En 2015, elle reprend son activité commerciale — non par défaut, mais parce que le goût des affaires coule dans ses veines, comme elle le dit elle-même. Cette constance révèle une réalité souvent ignorée dans les récits entrepreneuriaux africains : la micro-économie de terrain, portée par des femmes déterminées, est le vrai moteur de survie et de résilience dans les villes secondaires comme Edéa.
Le tournant médiatique : OVtv comme révélateur d’un talent
Le véritable pivot de sa trajectoire survient en 2019. Lors d’un séminaire, elle rencontre l’apôtre Biyaga Vincent de Paul, fondateur d’OVtv Media Edéa, chaîne en cours de création cherchant des bénévoles. Sans expérience dans le domaine, Arlette Eyike se propose avec pour seul argument sa disponibilité à apprendre. Ce choix dit beaucoup : elle ne cherche pas un emploi, elle saisit une opportunité de transformation.
La suite est remarquable. En quelques années, elle gravit l’ensemble de la hiérarchie interne de la structure : bénévole, puis présentatrice télé, puis agente commerciale, puis responsable commerciale. Surtout, elle crée et anime sa propre émission — Paradis d’Enfants — démontrant qu’elle ne se contente pas d’occuper un poste, mais qu’elle génère du contenu, invente des formats et contribue à l’identité éditoriale de la chaîne.
Ce passage vers la production télévisuelle n’est pas une rupture dans son parcours : c’est une continuité. Dans les deux univers, il s’agit de comprendre un marché, de séduire un public, de vendre une idée. Arlette Eyike a simplement changé de support.
L’ambition comme programme politique local
Arlette Eyike ne cache pas ses ambitions : elle veut « écrire son nom dans l’histoire de la communication en Sanaga Maritime ». Cette formule, prononcée dans un contexte de persécutions, de discriminations et de mépris qu’elle reconnaît avoir subis dans son ascension au sein du milieu médiatique local, n’est pas de la vantardise. C’est un acte de résistance.
Dans un département où la communication reste un secteur peu structuré, dominé par des logiques informelles et des réseaux d’influence masculins, une femme qui revendique une place durable dans ce paysage opère une rupture symbolique forte. Elle ne demande pas une reconnaissance — elle la construit, pratique après pratique, émission après émission.

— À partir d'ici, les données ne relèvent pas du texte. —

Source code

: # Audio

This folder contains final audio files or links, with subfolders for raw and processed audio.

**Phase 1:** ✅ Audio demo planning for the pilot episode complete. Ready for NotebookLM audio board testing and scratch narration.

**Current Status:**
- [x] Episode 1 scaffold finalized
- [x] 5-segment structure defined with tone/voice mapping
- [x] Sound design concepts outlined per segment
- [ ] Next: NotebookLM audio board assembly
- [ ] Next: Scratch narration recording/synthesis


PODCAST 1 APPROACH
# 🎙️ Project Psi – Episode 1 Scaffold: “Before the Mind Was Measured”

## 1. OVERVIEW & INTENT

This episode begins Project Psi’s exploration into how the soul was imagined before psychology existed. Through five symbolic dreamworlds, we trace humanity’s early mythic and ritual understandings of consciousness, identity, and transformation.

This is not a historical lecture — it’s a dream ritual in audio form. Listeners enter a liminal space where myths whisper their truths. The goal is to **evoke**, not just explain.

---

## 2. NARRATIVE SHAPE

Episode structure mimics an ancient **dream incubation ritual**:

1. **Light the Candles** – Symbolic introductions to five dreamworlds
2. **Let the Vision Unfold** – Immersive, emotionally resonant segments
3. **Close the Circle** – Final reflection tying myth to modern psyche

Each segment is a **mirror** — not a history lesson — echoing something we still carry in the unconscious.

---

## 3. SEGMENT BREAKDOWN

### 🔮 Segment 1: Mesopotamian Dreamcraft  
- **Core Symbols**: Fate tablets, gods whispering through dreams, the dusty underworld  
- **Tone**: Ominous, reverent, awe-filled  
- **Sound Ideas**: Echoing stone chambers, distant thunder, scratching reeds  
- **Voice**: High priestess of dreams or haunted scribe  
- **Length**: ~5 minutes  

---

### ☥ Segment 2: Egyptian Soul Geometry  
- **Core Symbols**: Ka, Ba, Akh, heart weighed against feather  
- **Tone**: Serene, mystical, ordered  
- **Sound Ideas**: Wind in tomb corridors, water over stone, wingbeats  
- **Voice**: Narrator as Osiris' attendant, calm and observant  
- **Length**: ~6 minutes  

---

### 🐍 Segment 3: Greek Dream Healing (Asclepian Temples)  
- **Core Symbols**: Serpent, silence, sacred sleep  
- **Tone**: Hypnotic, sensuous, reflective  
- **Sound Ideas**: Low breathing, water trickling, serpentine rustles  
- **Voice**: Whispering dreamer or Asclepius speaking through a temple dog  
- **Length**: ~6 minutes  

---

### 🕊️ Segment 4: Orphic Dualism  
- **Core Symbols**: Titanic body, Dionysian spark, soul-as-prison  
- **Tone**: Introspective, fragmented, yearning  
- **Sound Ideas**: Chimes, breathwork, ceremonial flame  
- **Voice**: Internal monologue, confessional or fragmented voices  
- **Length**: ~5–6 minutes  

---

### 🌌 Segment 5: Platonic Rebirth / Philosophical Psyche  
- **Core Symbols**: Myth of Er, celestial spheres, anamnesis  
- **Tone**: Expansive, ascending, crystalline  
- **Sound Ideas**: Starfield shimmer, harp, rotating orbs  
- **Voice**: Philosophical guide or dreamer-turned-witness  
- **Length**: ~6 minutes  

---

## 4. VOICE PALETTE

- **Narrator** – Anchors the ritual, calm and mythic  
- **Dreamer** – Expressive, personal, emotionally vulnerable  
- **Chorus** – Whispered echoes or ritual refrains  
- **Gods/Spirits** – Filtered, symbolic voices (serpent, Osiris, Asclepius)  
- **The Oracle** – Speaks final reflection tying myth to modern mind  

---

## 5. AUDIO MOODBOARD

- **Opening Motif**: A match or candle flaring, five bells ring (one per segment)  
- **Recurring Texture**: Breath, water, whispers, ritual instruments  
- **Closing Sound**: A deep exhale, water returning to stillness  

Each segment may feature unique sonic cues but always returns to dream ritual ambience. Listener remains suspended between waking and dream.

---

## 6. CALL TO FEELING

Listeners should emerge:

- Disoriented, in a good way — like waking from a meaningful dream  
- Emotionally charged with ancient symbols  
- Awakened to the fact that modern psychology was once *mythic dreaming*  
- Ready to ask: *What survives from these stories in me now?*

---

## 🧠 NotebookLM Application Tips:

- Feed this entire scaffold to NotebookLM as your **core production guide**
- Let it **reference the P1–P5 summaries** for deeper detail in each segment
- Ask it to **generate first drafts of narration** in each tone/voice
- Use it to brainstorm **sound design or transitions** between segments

Le soutien du Préfet de la Sanaga Maritime, Cyril Yvan Abodo — qui a encouragé publiquement les jeunes à « oser » — valide cette démarche et lui confère une légitimité institutionnelle non négligeable. C’est le signe que son action dépasse le cadre de la simple carrière individuelle pour s’inscrire dans un projet de développement local assumé.
Une figure à suivre
Le parcours d’Arlette Eyike Epse Bouom est, en définitive, le portrait d’une Camerounaise qui a refusé que les circonstances décident pour elle. Directrice de crèche, commerçante, présentatrice, responsable commerciale, productrice d’émission : chaque étape a été une école. Edéa, sa ville natale, est à la fois son terrain de jeu et son combat. Elle n’en est qu’au début.